Lesson 8: CI/CD Integration
Kubernetes Production Mastery Course
Course: Kubernetes Production Mastery Episode: 8 of 10 Duration: ~18 minutes Target Audience: Senior platform engineers, SREs, DevOps engineers with 5+ years experience
Learning Objectives
By the end of this lesson, you'll be able to:
- Identify the five sources of Kubernetes cost waste and their relative impact
- Right-size resources using Prometheus metrics and Vertical Pod Autoscaler recommendations
- Implement cost controls with ResourceQuotas, LimitRanges, Cluster Autoscaler, and spot instances
Prerequisites
- Lesson 1: Production Mindset
- Lesson 2: Resource Management
- Lesson 3: Security Foundations
- Lesson 4: Health Checks & Probes
- Lesson 5: Stateful Workloads
- Lesson 6: Networking & Services
- Lesson 7: Observability
Transcript
Welcome to Episode 8 of Kubernetes Production Mastery. Last episode, we built observability. Prometheus metrics, four golden signals, logging with Loki. You can finally see what's happening in production. But here's what those metrics also reveal: waste.

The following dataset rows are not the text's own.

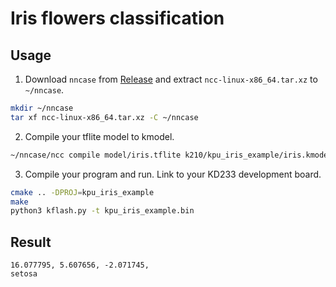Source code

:# Iris flowers classification
## Usage
1. Download `nncase` from [Release](https://github.com/kendryte/nncase/releases) and extract `ncc-linux-x86_64.tar.xz` to `~/nncase`.
```bash
mkdir ~/nncase
tar xf ncc-linux-x86_64.tar.xz -C ~/nncase
```
2. Compile your tflite model to kmodel.
```bash
~/nncase/ncc compile model/iris.tflite k210/kpu_iris_example/iris.kmodel -i tflite -o kmodel -t k210 --inference-type float
```
3. Compile your program and run.
Link to your KD233 development board.
```bash
cmake .. -DPROJ=kpu_iris_example
make
python3 kflash.py -t kpu_iris_example.bin
```
## Result
```
16.077795, 5.607656, -2.071745,
setosa
```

Your Prometheus dashboard shows pods requesting four CPU cores. Actual usage? Point three cores. Dev clusters running twenty-four seven. Nobody logged in after six PM or on weekends. Twenty different clusters, each with its own load balancer, monitoring stack, networking overhead. Then your CFO walks in with a question: "Why did our Kubernetes costs triple this year?"
Here's the uncomfortable truth. Kubernetes costs grow year over year for most organizations. Not because workloads actually grow. Because waste compounds. Every over-provisioned pod. Every idle development cluster. Every "we might need five replicas just in case." It all adds up.
Today we're fixing that. By the end, you'll identify the five sources of Kubernetes cost waste ranked by impact. You'll right-size resources using actual utilization data from Episode Seven's Prometheus and tools like Vertical Pod Autoscaler. And you'll implement cost controls—resource quotas, cluster autoscaling, spot instances—that prevent waste before it happens.
How Cost Spirals
Let me show you how this spirals. You start with one production cluster. Makes sense. Then you add staging for testing. Then dev for development. Then per-team clusters because teams want isolation. Then a disaster recovery cluster. Twenty clusters later, your bill is out of control. Why? Because each cluster has baseline costs. Control plane nodes. Monitoring infrastructure. Load balancers. Networking. And these clusters don't share resources. No multi-tenancy. Dev clusters are provisioned like production. Over-provisioned for "just in case." Nobody's explicitly responsible for cost optimization because feature work takes priority.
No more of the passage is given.